Электричество отсутствовало. То ли гроза перегрузила не особо мощную сеть, кинутую к дому Захара от лесничества, то ли одно из деревьев упало, порвав провода. Так или иначе, их это не очень расстроило. Горячая вода в водонагревательном баке имелась. Они забрались вдвоем в душ, будто стремясь смыть с себя и недавний страх, и легкий привкус боли, о которой Лэля не жалела совсем, и некое дикое неистовство, всегда ощущавшееся ею в Захаре, пусть и не могла источник уловить. А он этого словно стыдился, пряча глубоко от всех. И от нее тоже, только не утаить им ничего друг от друга уже, казалось.
К тому же у ее мужчины, как выяснилось, на крыше установлены солнечные батареи и аккумулятор к ним, а в подвале имеется дизельный генератор с запасом топлива… Электричеством на самое необходимое они обеспечены на трое суток, точно. А за это время сеть должны отладить. Не впервые подобное случалось.
Предусмотрительно. Даже чрезмерно. Хотя, что она знает о сложностях жизни в горах? Похоже, ничего.
Правда, света им сейчас и не хотелось особо. Зачем, когда в темноте настолько уютно? Кажется, на весь мир — они вдвоем, и гроза уже радует, изолируя от всех, а не пугает. Да и для передвижения по дому хватало мягкого пламени очага в главной комнате. Ну и камин Захар все-таки в спальне растопил…

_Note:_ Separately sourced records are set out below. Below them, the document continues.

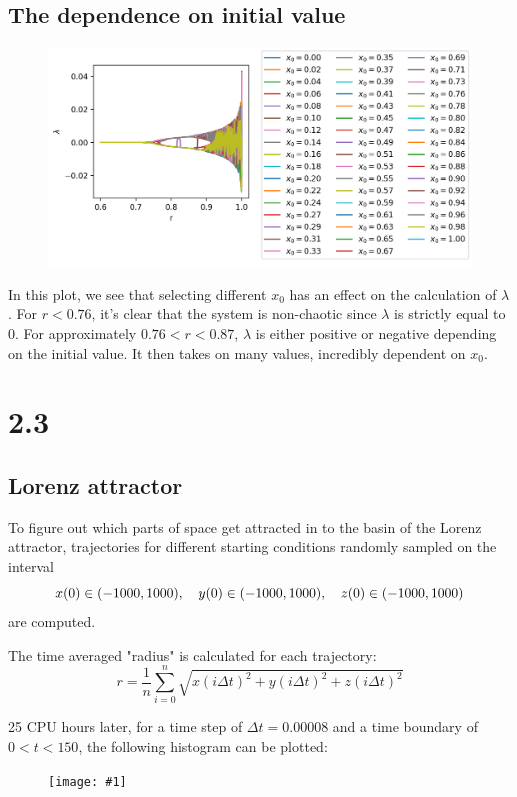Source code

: \documentclass[11pt]{article}
\newcommand{\singlefigure}[1]{
\begin{figure}[H]
  \centering
  \begin{minipage}{0.4\textwidth}
    \centering
    \texttt{[image: \#1]}
  \end{minipage}
\end{figure}
}
\begin{document}
\subsection*{The dependence on initial value}
\begin{figure}[H]
  \centering
  \begin{minipage}{0.8\textwidth}
    \centering
    \includegraphics[width=\textwidth]{./plots/2_2/dependence.png}
  \end{minipage}
\end{figure}
In this plot, we see that selecting different $x_0$ has an effect on the calculation of $\lambda$.
For $r < 0.76$, it's clear that the system is non-chaotic since $\lambda$ is strictly equal to 0.
For approximately $0.76 < r < 0.87$, $\lambda$ is either positive or negative depending on the initial value.
It then takes on many values, incredibly dependent on $x_0$.

\section*{2.3}

\subsection*{Lorenz attractor}
To figure out which parts of space get attracted in to the basin of the Lorenz attractor, trajectories for different starting conditions randomly sampled on the interval
$$
x(0) \in (-1000, 1000), \quad
y(0) \in (-1000, 1000), \quad
z(0) \in (-1000, 1000) \\
$$
are computed. 

The time averaged "radius" is calculated for each trajectory:
$$
r = \frac{1}{n} \sum_{i=0}^n{\sqrt{x{(i \Delta t)}^2 + y{(i \Delta t)}^2 + z{(i \Delta t)}^2}}
$$

25 CPU hours later, for a time step of $\Delta t = 0.00008$ and a time boundary of $0 < t < 150$, the following histogram can be plotted:
\singlefigure{./plots/2_3/histo.png}
\end{document}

Лэле так легче было, глазам мягче, вновь четкость вернулась, которую совсем недавно обрела, и девушка, как завороженная, если честно, рассматривала лицо мужчины. Взгляд оторвать не могла! Чем его, удивительно (!), порядком нервировала.
— Я действительно, самый обычный, Лэле. Это ты красивая настолько, что сердце стынет. А я… на что тут смотреть? — чуть ворчливо шепотом попрекал Захар за этот детский восторг, целуя, ловя ртом ее пальцы, которыми Лэля следом за взглядом по его лицу вела.
Будто еще не до конца доверяла глазам, разучилась за эти дни.
— На все! — и не думала соглашаться она, заворачиваясь в руки Захара так, как он ее саму в одеяло кутал. — Ты сам — как Карпаты, все эти горы, леса, расселины, в туманах и изломах которых тысячи тайн и историй, легенд, боли и радости… И в твоем лице то же самое. В глазах море опыта, который ты прячешь, да только, как такое утаить? И каждая линия на твоем лице, — она провела пальцем по складке в углу его рта, по морщинкам у глаз. — Как загадка, отдельная история, которые ты рассказывать не хочешь, а мне узнать охота — сил нет! — со смущенной, но и проказливой ноткой в голосе, улыбнулась Лэля.
Чем его заставила рассмеяться. И это показалось ей настолько чудесным! Весь этот мужчина таким удивительным! Не удержалась, сама потянулась к губам Захара, слизывая его смех, впитывая тот своим телом. Почему-то показалось, что ничего ценнее в ее жизни не было, ничего дороже и важнее этих моментов!
Так и уснула, все вглядываясь в лицо Захара, оплетенная его телом, охваченная руками. И хоть гроза продолжала далеко в горах бушевать, чувствовала себя удивительно тепло, спокойно и надежно. И счастливо настолько, что просто не знала, как такое счастье словами передать!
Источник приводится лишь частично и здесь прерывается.